__Data for review__
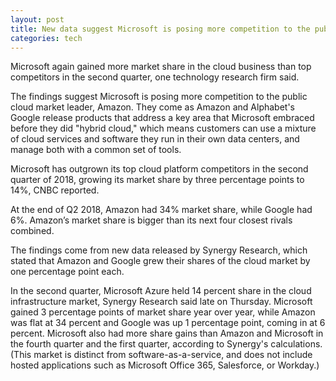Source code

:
 ```yaml
---
layout: post
title: New data suggest Microsoft is posing more competition to the public cloud market leader, Amazon. 
categories: tech
---
```

 
Microsoft again gained more market share in the cloud business than top competitors in the second quarter, one technology research firm said.

The findings suggest Microsoft is posing more competition to the public cloud market leader, Amazon. They come as Amazon and Alphabet's Google release products that address a key area that Microsoft embraced before they did "hybrid cloud," which means customers can use a mixture of cloud services and software they run in their own data centers, and manage both with a common set of tools.

Microsoft has outgrown its top cloud platform competitors in the second quarter of 2018, growing its market share by three percentage points to 14%, CNBC reported.

At the end of Q2 2018, Amazon had 34% market share, while Google had 6%. Amazon’s market share is bigger than its next four closest rivals combined.

The findings come from new data released by Synergy Research, which stated that Amazon and Google grew their shares of the cloud market by one percentage point each.

In the second quarter, Microsoft Azure held 14 percent share in the cloud infrastructure market, Synergy Research said late on Thursday. Microsoft gained 3 percentage points of market share year over year, while Amazon was flat at 34 percent and Google was up 1 percentage point, coming in at 6 percent. Microsoft also had more share gains than Amazon and Microsoft in the fourth quarter and the first quarter, according to Synergy's calculations. (This market is distinct from software-as-a-service, and does not include hosted applications such as Microsoft Office 365, Salesforce, or Workday.)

__Your task__
Reproduce the opening lines of the material above exactly, ending with the line that contains "Microsoft again gained". Omit every picture.

__Result of the exercise__
Source code

:
 ```yaml
---
layout: post
title: New data suggest Microsoft is posing more competition to the public cloud market leader, Amazon. 
categories: tech
---
```

 
Microsoft again gained more market share in the cloud business than top competitors in the second quarter, one technology research firm said.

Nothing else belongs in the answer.